This has caused me to think about God’s plans – or, namely God’s plan – announced and reviewed during Advent. We often turn to the prophets during this time of year, most especially Isaiah, to remember how God announced the plan of the Messiah. Texts such as Isaiah 7:10-17 (v.14 says, the Lord himself will give you a sign. Look, the young woman is with child and shall bear a son, and shall name him Immanuel) or 9:2-7 (v.6 says For a child has been born for us, a son given to us; authority rests upon his shoulders; and he is named Wonderful Counselor, Mighty God, Everlasting Father, Prince of Peace) offer snippets of the plan. The plan is further announced in Isaiah 61, a passage Jesus quotes for his first sermon in Luke 4:18ff: The spirit of the Lord is upon me, because the Lord has anointed me; he has sent me to bring good news. . .

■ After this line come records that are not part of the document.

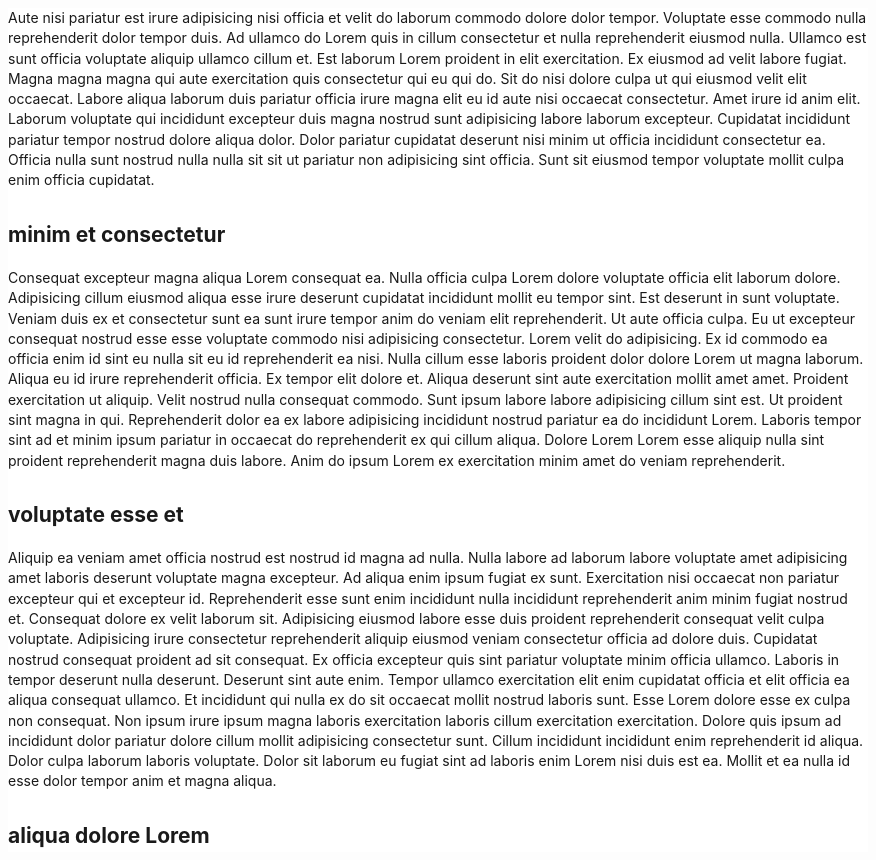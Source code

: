 Aute nisi pariatur est irure adipisicing nisi officia et velit do laborum commodo dolore dolor tempor. Voluptate esse commodo nulla reprehenderit dolor tempor duis. Ad ullamco do Lorem quis in cillum consectetur et nulla reprehenderit eiusmod nulla. Ullamco est sunt officia voluptate aliquip ullamco cillum et. Est laborum Lorem proident in elit exercitation. Ex eiusmod ad velit labore fugiat.
Magna magna magna qui aute exercitation quis consectetur qui eu qui do. Sit do nisi dolore culpa ut qui eiusmod velit elit occaecat. Labore aliqua laborum duis pariatur officia irure magna elit eu id aute nisi occaecat consectetur. Amet irure id anim elit. Laborum voluptate qui incididunt excepteur duis magna nostrud sunt adipisicing labore laborum excepteur.
Cupidatat incididunt pariatur tempor nostrud dolore aliqua dolor. Dolor pariatur cupidatat deserunt nisi minim ut officia incididunt consectetur ea. Officia nulla sunt nostrud nulla nulla sit sit ut pariatur non adipisicing sint officia. Sunt sit eiusmod tempor voluptate mollit culpa enim officia cupidatat.

## minim et consectetur

Consequat excepteur magna aliqua Lorem consequat ea. Nulla officia culpa Lorem dolore voluptate officia elit laborum dolore. Adipisicing cillum eiusmod aliqua esse irure deserunt cupidatat incididunt mollit eu tempor sint. Est deserunt in sunt voluptate. Veniam duis ex et consectetur sunt ea sunt irure tempor anim do veniam elit reprehenderit. Ut aute officia culpa. Eu ut excepteur consequat nostrud esse esse voluptate commodo nisi adipisicing consectetur.
Lorem velit do adipisicing. Ex id commodo ea officia enim id sint eu nulla sit eu id reprehenderit ea nisi. Nulla cillum esse laboris proident dolor dolore Lorem ut magna laborum. Aliqua eu id irure reprehenderit officia. Ex tempor elit dolore et. Aliqua deserunt sint aute exercitation mollit amet amet. Proident exercitation ut aliquip. Velit nostrud nulla consequat commodo.
Sunt ipsum labore labore adipisicing cillum sint est. Ut proident sint magna in qui. Reprehenderit dolor ea ex labore adipisicing incididunt nostrud pariatur ea do incididunt Lorem. Laboris tempor sint ad et minim ipsum pariatur in occaecat do reprehenderit ex qui cillum aliqua. Dolore Lorem Lorem esse aliquip nulla sint proident reprehenderit magna duis labore. Anim do ipsum Lorem ex exercitation minim amet do veniam reprehenderit.

## voluptate esse et

Aliquip ea veniam amet officia nostrud est nostrud id magna ad nulla. Nulla labore ad laborum labore voluptate amet adipisicing amet laboris deserunt voluptate magna excepteur. Ad aliqua enim ipsum fugiat ex sunt. Exercitation nisi occaecat non pariatur excepteur qui et excepteur id. Reprehenderit esse sunt enim incididunt nulla incididunt reprehenderit anim minim fugiat nostrud et.
Consequat dolore ex velit laborum sit. Adipisicing eiusmod labore esse duis proident reprehenderit consequat velit culpa voluptate. Adipisicing irure consectetur reprehenderit aliquip eiusmod veniam consectetur officia ad dolore duis. Cupidatat nostrud consequat proident ad sit consequat. Ex officia excepteur quis sint pariatur voluptate minim officia ullamco. Laboris in tempor deserunt nulla deserunt. Deserunt sint aute enim. Tempor ullamco exercitation elit enim cupidatat officia et elit officia ea aliqua consequat ullamco.
Et incididunt qui nulla ex do sit occaecat mollit nostrud laboris sunt. Esse Lorem dolore esse ex culpa non consequat. Non ipsum irure ipsum magna laboris exercitation laboris cillum exercitation exercitation. Dolore quis ipsum ad incididunt dolor pariatur dolore cillum mollit adipisicing consectetur sunt. Cillum incididunt incididunt enim reprehenderit id aliqua. Dolor culpa laborum laboris voluptate. Dolor sit laborum eu fugiat sint ad laboris enim Lorem nisi duis est ea. Mollit et ea nulla id esse dolor tempor anim et magna aliqua.

## aliqua dolore Lorem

When we consider the full story of the Bible, we come to view God’s plan not so much as an unaltered script unrolled at creation, but a plan that has been edited and revised, always with the purposes of God’s love and justice in mind. Consider that on the seventh day, God rested having pronounced the creation very good. Yet shortly thereafter humankind yields to sin and what was perfect is marred. Does God give up on the plan? Hardly! God sets about redeeming and restoring creation, including the redemption of the crown jewel of that creation – humankind.

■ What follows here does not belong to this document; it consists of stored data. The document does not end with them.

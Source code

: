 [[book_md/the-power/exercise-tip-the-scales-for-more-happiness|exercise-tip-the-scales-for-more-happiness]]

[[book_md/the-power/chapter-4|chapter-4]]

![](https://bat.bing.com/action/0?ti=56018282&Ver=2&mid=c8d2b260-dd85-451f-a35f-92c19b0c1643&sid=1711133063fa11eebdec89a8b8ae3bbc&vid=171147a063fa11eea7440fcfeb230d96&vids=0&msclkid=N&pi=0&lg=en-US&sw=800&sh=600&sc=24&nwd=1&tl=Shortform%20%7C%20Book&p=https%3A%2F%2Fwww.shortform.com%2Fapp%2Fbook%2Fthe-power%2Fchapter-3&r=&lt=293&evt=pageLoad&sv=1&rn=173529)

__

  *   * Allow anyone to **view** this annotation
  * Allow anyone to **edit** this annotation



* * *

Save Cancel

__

The plan is altered, revisited, and unfolds in a sequence of narratives from the do-over of the flood and covenant made with Noah, to the covenant with Abraham (a redemption covenant through which all persons shall be blessed), to the covenant with Moses, then David (who will have an heir that reigns and rules forever). The plan is nuanced and flexed to include such unlikely persons as Rahab and Ruth. It overcomes the fickle and imperfect lives of David and Solomon, incorporates the humble lives of Mary and Joseph; yet all along the Lord works the plan. Throughout it is the same plan, just altered and revised so as to account for the unpredictability of free choice, and the ever present love of the Creator who designed it in the beginning.
The plan comes into a greater focus at Bethlehem with the birth of Jesus, though the Christ is present and foreshadowed in many prior ways. It’s in Jesus’ life, ministry, death and resurrection that the plan follows its course toward creation’s restoration. And one day this plan will come to a perfect conclusion, upon the return of King Jesus, as a new heaven and new earth are revealed.

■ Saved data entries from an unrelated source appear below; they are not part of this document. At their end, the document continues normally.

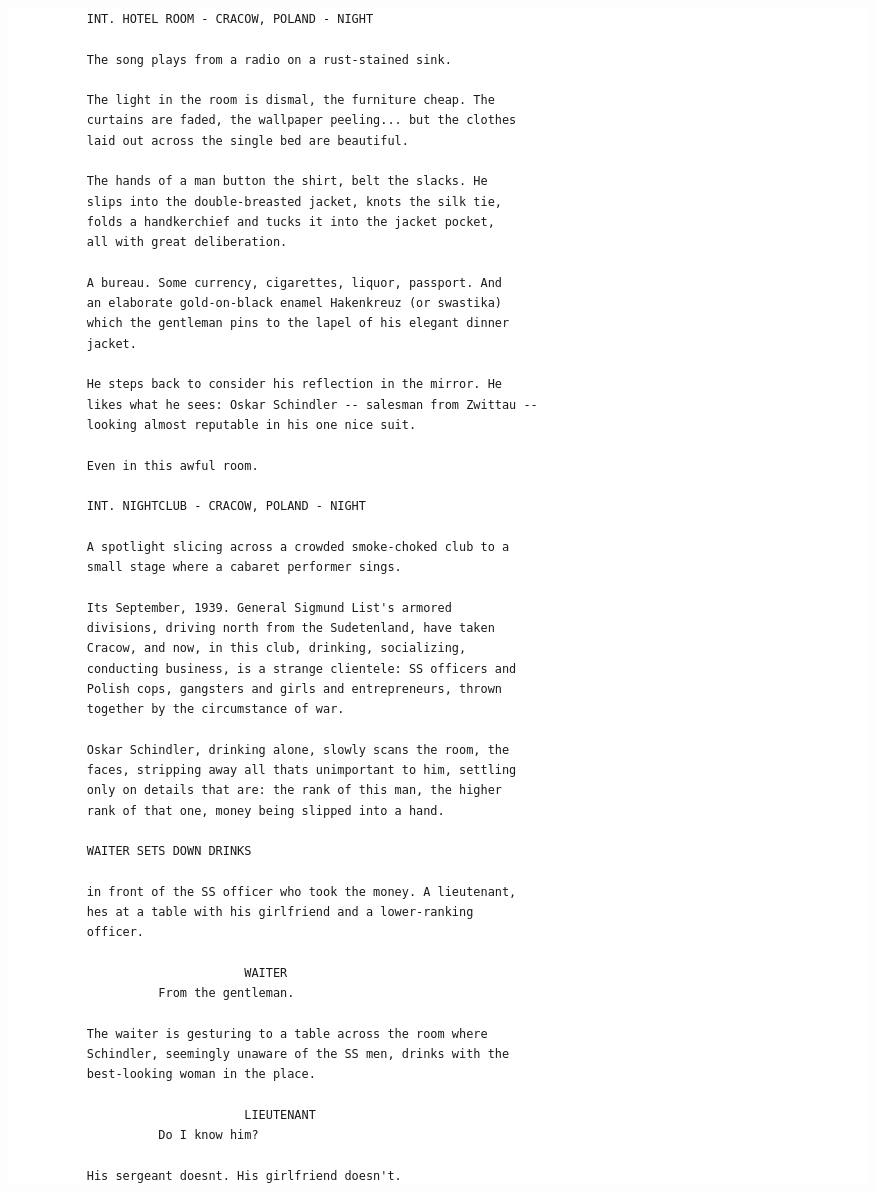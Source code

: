                INT. HOTEL ROOM - CRACOW, POLAND - NIGHT

               The song plays from a radio on a rust-stained sink.

               The light in the room is dismal, the furniture cheap. The 
               curtains are faded, the wallpaper peeling... but the clothes 
               laid out across the single bed are beautiful.

               The hands of a man button the shirt, belt the slacks. He 
               slips into the double-breasted jacket, knots the silk tie, 
               folds a handkerchief and tucks it into the jacket pocket, 
               all with great deliberation.

               A bureau. Some currency, cigarettes, liquor, passport. And 
               an elaborate gold-on-black enamel Hakenkreuz (or swastika) 
               which the gentleman pins to the lapel of his elegant dinner 
               jacket.

               He steps back to consider his reflection in the mirror. He 
               likes what he sees: Oskar Schindler -- salesman from Zwittau -- 
               looking almost reputable in his one nice suit.

               Even in this awful room.

               INT. NIGHTCLUB - CRACOW, POLAND - NIGHT

               A spotlight slicing across a crowded smoke-choked club to a 
               small stage where a cabaret performer sings.

               Its September, 1939. General Sigmund List's armored 
               divisions, driving north from the Sudetenland, have taken 
               Cracow, and now, in this club, drinking, socializing, 
               conducting business, is a strange clientele: SS officers and 
               Polish cops, gangsters and girls and entrepreneurs, thrown 
               together by the circumstance of war.

               Oskar Schindler, drinking alone, slowly scans the room, the 
               faces, stripping away all thats unimportant to him, settling 
               only on details that are: the rank of this man, the higher 
               rank of that one, money being slipped into a hand.

               WAITER SETS DOWN DRINKS

               in front of the SS officer who took the money. A lieutenant, 
               hes at a table with his girlfriend and a lower-ranking 
               officer.

                                     WAITER
                         From the gentleman.

               The waiter is gesturing to a table across the room where 
               Schindler, seemingly unaware of the SS men, drinks with the 
               best-looking woman in the place.

                                     LIEUTENANT
                         Do I know him?

               His sergeant doesnt. His girlfriend doesn't.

We revisit and rehearse this plan during Advent, and throughout the Church Year. Why? All for the purpose of finding ourselves in it, I suppose. We play a small part, though I suspect the Lord would say there are no small parts. As the object of God’s love and joy with creation, we are part of that which was first pronounced “good” so long ago. It’s in restoration of that “goodness” that this plan has continued to be followed and fulfilled. Sometimes plans are worth revision. Despite the throw away tendencies of our own time, some plans are just too important to abandon. Aren’t you glad?
Thank you for these comments and yes I am glad.
As many of my plans for 2020 have been altered or discarded, I am encouraged when reminded that God’s ultimate plan for redemption of human beings hasn’t changed. Praise to our all-knowing God!